Friday, October 12, 2007
28th post. Which is really nothing compared to the 151 I had over at Cloudy Tales. It's the end of the week, FRIDAY. But it doesn't exactly feel like a friday; maybe its because the whole mood of the level is so relaxed. And I don't know how I'm going to get through the annoying extra lessons at the end of the year. My brain is already dead.
Today and yesterday were results days. I didn't do tooo well, but I'm still happy. I guess I got what I got and I can't change that. Went to Plaza Sing today for no apparent reason. Joshua wanted to go for lunch so me and ZP went. It was fun but tiring! Sigh. And then I realised how
untalented I was born. Both of them are so wonderfully musically inclined. Me? Well I can't read notes, can't sing, can't play any instrument (I even screwed up the recorder) and YETTT I have dreams about being a
SINGER.
That is so cool ain't it? Someone who can't sing but has big dreams. Anyway, I was reading RAIN (The 1970s book; not the Korean guy) and I realised how much I want to live in a place like Samoa, where there are white churches "dotted around the island". Won't it be cool to drive in a jeep along a rugged track and say hi to the villagers and then see a church. Now you may be thinking that I'm a very city person. You're wrong people.

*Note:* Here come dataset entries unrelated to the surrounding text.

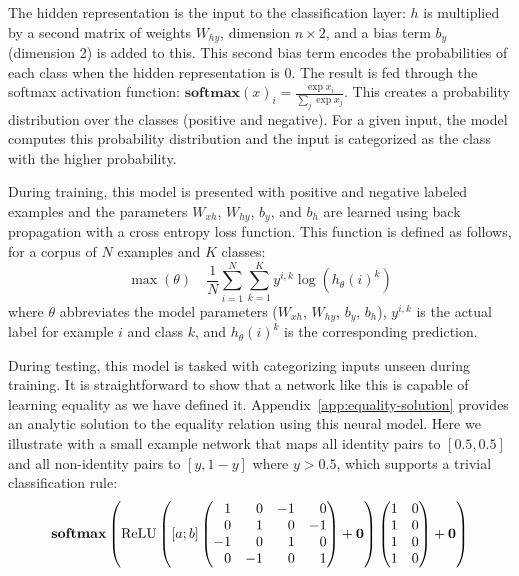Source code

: \documentclass{article}
\newcommand{\Appref}[1]{Appendix~\ref{#1}}
\newcommand{\update}[1]{#1}
\newcommand{\softmax}{\mathbf{softmax}}
\DeclareMathOperator{\ReLU}{ReLU}
\begin{document}
The hidden representation is the input to the classification layer: $h$ is multiplied by a second matrix of weights $W_{hy}$, dimension $n \times 2$, and a bias term $b_{y}$ (dimension 2) is added to this. This second bias term encodes the probabilities of each class when the hidden representation is 0. The result is fed through the softmax activation function: $\softmax(x)_{i} = \frac{\exp{x_{i}}}{\sum_{j} \exp{x_{j}}}$. This creates a probability distribution over the classes (positive and negative). For a given input, the model computes this probability distribution and the input is categorized as the class with the higher probability.

During training, this model is presented with positive and negative labeled examples and the parameters $W_{xh}$, $W_{hy}$, $b_{y}$, and $b_{h}$ are learned using back propagation with a cross entropy loss function. \update{This function is defined as follows, for a corpus of $N$ examples and $K$ classes:
%
\begin{equation}
\max(\theta)
\quad
\frac{1}{N}
\sum_{i=1}^{N}
\sum_{k=1}^{K}
y^{i,k} \log(h_{\theta}(i)^{k})
\end{equation}
%
where $\theta$ abbreviates the model parameters ($W_{xh}$, $W_{hy}$, $b_{y}$, $b_{h}$), $y^{i,k}$ is the actual label for example $i$ and class $k$, and $h_{\theta}(i)^{k}$ is the corresponding prediction.}

During testing, this model is tasked with categorizing inputs unseen during training. It is straightforward to show that a network like this is capable of learning equality as we have defined it. \Appref{app:equality-solution} provides an analytic solution to the equality relation using this neural model. \update{Here we illustrate with a small example network that maps all identity pairs to $[0.5, 0.5]$ and all non-identity pairs to $[y, 1-y]$ where $y > 0.5$, which supports a trivial classification rule:
%
\setlength{\arraycolsep}{4pt}
\begin{equation}
\softmax\left(
  \ReLU\left(
    [a;b]
    \left(
      \begin{array}[c]{@{} *{4}{r} @{}}
        1 & 0 & -1 & 0 \\
        0 & 1 & 0 & -1 \\
        -1 & 0 & 1 & 0 \\
        0 & -1 & 0 & 1
      \end{array}
    \right)
    +
    \mathbf{0}
  \right)
  \left(
    \begin{array}[c]{@{} r r @{}}
      1 & 0 \\
      1 & 0\\
      1 & 0\\
      1 & 0\\
    \end{array}
  \right)
  +
  \mathbf{0}
\right)
\end{equation}}
\end{document}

I love nature. I'm very pro-nature. I don't like idiots who don't turn lights off; and I hate those who don't recycle. In fact, I have to give one of the teachers MY idea on how SJI can be more pro-environment. Anyway, OBS was obviously something like Samoa minus the beauty. There were corrugated shelters; but all the same, it sucked. So how am I going to survive on Samoa? I have no idea. Ask GOD. He gives me the ideas with no possible solution.
Sigh. I hope this has been long enough. If it isn't, tell me lol.